Work item
Lines from the material below that hold the string "hàng" are what is needed; copy each of them.

Exercise materials
====
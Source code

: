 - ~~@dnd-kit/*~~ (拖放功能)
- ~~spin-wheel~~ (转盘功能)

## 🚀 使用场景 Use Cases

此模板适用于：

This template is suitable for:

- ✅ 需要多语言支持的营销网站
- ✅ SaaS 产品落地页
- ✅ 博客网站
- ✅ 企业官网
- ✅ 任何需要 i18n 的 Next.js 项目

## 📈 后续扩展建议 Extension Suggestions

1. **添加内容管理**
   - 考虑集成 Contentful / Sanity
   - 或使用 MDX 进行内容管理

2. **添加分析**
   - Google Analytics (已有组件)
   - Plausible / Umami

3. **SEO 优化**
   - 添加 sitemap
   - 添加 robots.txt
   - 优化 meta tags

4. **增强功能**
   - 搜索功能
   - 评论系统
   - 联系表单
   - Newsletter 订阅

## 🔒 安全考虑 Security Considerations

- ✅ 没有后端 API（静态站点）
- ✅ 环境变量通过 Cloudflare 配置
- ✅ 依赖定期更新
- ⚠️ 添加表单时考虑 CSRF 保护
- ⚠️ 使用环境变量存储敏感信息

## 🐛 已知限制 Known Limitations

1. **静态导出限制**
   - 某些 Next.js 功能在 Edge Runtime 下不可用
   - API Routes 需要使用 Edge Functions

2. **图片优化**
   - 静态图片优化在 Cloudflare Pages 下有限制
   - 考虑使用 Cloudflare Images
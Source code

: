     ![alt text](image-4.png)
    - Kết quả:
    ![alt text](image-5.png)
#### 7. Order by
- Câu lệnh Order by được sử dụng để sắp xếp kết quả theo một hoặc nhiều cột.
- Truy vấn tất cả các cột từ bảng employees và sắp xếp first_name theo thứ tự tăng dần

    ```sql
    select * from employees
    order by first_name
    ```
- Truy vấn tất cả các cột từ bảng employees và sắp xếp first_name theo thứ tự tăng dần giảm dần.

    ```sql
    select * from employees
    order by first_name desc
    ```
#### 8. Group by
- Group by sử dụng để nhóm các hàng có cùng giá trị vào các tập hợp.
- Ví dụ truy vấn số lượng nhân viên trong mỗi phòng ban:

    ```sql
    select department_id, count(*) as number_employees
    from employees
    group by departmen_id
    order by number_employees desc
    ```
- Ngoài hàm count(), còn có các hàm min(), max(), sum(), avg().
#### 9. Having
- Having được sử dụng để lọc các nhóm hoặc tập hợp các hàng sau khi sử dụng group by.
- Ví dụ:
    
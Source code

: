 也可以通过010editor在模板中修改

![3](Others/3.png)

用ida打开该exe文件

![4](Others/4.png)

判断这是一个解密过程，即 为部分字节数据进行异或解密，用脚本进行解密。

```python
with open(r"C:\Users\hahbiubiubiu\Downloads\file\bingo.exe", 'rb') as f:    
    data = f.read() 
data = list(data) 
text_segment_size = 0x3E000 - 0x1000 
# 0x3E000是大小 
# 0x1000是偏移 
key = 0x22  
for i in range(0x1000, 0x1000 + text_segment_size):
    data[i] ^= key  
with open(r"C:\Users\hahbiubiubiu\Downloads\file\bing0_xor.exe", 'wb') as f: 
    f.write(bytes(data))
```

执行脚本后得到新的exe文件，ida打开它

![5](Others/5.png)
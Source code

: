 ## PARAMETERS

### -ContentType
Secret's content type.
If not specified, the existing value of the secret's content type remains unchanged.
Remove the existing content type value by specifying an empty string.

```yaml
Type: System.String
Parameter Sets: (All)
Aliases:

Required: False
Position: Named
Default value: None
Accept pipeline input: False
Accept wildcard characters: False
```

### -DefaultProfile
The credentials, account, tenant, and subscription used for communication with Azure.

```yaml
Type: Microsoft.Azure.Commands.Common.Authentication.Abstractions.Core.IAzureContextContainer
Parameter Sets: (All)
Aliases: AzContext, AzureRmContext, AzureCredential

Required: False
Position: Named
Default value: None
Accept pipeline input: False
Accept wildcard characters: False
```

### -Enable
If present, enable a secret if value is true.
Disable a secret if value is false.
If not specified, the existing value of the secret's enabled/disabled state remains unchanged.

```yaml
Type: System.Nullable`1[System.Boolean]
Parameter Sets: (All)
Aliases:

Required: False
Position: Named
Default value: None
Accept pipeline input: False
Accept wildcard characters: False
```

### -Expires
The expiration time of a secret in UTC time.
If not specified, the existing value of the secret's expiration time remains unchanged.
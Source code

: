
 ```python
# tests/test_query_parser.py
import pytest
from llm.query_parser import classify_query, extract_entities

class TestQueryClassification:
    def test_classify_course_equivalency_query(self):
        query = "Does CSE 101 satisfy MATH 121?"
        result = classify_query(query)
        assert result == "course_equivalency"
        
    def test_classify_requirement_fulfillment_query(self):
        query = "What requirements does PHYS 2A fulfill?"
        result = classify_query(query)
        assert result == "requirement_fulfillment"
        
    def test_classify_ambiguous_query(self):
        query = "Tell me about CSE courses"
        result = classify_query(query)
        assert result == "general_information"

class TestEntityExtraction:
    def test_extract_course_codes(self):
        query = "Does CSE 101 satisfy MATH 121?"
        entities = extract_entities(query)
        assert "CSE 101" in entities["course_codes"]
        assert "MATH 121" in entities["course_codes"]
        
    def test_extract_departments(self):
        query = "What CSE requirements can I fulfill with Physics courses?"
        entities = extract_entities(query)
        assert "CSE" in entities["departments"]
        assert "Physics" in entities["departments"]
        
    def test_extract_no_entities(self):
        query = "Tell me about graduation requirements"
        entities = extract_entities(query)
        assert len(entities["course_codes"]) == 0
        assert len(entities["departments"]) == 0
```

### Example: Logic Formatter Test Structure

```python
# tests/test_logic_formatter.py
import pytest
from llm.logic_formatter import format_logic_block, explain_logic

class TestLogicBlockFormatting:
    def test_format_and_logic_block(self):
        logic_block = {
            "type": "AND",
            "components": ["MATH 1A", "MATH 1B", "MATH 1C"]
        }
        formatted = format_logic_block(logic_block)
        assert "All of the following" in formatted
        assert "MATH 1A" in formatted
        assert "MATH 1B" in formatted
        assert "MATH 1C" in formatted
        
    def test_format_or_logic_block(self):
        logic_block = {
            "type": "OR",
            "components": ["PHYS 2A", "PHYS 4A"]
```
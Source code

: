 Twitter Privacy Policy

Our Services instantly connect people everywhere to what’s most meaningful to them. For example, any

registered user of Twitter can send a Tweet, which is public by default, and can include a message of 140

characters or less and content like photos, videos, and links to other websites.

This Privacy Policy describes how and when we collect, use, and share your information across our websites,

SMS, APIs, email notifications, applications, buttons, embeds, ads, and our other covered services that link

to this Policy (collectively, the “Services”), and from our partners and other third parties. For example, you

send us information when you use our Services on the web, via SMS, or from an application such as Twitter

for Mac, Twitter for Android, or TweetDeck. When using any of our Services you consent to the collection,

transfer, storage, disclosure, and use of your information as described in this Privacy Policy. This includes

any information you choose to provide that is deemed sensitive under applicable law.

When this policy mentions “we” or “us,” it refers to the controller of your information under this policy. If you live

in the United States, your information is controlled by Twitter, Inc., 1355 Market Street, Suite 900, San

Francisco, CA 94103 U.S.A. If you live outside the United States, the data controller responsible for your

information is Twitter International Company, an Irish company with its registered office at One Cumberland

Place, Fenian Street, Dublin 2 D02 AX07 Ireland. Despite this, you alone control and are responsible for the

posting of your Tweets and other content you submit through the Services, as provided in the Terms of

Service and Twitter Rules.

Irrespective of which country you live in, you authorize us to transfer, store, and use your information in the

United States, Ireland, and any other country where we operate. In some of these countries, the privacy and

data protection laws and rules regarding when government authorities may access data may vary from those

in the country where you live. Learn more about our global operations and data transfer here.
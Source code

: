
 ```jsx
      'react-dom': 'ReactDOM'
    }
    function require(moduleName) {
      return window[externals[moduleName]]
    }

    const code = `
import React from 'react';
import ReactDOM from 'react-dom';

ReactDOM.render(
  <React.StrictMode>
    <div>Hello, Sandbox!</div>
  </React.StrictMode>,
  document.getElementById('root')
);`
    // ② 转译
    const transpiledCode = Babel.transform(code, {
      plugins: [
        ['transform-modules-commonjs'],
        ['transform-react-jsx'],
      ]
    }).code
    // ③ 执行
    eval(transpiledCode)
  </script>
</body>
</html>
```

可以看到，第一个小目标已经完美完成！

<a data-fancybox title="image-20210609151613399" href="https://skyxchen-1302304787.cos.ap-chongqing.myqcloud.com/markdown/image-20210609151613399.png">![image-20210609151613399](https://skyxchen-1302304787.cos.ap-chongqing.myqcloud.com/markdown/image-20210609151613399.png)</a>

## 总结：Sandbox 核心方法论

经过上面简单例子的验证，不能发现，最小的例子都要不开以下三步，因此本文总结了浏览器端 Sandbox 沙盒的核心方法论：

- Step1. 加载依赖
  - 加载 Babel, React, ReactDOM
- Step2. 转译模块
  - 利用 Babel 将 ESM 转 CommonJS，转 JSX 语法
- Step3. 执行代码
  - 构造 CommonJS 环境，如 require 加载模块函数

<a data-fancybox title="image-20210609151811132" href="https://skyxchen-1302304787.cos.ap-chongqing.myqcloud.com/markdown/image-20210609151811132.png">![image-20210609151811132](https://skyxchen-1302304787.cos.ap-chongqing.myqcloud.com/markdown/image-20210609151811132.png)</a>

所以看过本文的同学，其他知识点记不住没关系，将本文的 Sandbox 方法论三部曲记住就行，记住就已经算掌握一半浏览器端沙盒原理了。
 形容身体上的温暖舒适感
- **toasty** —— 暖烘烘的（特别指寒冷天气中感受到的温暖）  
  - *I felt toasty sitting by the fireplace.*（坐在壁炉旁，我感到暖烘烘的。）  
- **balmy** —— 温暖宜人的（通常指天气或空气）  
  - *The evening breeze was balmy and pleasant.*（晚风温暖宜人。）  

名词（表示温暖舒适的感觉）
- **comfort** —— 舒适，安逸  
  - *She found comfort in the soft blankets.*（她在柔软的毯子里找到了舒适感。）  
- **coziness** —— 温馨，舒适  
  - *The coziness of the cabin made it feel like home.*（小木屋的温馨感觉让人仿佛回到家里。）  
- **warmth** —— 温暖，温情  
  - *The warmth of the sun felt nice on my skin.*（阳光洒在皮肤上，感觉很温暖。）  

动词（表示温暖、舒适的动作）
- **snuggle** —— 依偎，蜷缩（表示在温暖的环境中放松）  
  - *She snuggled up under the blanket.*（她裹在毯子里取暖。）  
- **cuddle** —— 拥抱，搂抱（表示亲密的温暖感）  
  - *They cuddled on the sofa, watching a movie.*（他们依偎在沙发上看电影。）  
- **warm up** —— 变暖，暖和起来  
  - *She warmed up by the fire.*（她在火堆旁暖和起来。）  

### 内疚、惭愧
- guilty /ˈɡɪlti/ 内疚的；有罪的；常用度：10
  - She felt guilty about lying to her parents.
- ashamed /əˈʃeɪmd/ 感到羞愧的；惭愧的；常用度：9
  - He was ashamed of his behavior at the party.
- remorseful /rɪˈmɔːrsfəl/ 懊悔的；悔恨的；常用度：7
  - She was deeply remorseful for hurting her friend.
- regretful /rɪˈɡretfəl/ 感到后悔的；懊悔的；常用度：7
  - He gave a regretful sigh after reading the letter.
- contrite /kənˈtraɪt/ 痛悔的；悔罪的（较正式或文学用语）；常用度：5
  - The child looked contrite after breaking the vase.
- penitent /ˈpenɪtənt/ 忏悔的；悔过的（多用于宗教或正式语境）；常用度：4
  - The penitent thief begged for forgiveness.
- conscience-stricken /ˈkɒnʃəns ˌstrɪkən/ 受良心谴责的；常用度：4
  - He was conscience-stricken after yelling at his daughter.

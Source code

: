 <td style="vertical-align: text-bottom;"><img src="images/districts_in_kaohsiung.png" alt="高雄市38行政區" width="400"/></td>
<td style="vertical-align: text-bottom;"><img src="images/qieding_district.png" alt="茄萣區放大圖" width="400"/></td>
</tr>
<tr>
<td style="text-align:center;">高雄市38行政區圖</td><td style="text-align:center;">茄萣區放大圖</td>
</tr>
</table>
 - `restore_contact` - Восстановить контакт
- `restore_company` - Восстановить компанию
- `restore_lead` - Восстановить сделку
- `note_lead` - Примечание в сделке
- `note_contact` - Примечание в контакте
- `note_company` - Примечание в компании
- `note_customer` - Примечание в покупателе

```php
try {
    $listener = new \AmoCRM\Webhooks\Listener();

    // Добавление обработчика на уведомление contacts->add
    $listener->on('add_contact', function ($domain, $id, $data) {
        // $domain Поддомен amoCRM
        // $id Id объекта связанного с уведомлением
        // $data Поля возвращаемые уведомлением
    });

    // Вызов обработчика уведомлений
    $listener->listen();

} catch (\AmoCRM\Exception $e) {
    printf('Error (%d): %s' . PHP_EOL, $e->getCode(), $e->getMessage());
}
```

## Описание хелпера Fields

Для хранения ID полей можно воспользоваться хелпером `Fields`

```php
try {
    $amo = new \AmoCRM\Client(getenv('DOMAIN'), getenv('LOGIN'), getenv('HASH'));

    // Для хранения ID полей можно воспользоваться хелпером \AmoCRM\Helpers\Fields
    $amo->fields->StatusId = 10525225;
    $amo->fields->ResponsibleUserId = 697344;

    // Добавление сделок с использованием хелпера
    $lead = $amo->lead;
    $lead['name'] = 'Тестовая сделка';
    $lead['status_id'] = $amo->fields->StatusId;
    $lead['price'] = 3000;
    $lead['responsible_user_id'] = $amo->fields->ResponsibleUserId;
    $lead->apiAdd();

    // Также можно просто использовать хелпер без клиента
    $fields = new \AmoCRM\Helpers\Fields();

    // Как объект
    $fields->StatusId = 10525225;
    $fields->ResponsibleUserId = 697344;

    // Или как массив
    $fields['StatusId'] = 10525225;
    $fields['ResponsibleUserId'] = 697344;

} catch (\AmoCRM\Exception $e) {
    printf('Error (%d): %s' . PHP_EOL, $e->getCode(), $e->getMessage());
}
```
====
Written solution
- Group by sử dụng để nhóm các hàng có cùng giá trị vào các tập hợp.
- Having được sử dụng để lọc các nhóm hoặc tập hợp các hàng sau khi sử dụng group by.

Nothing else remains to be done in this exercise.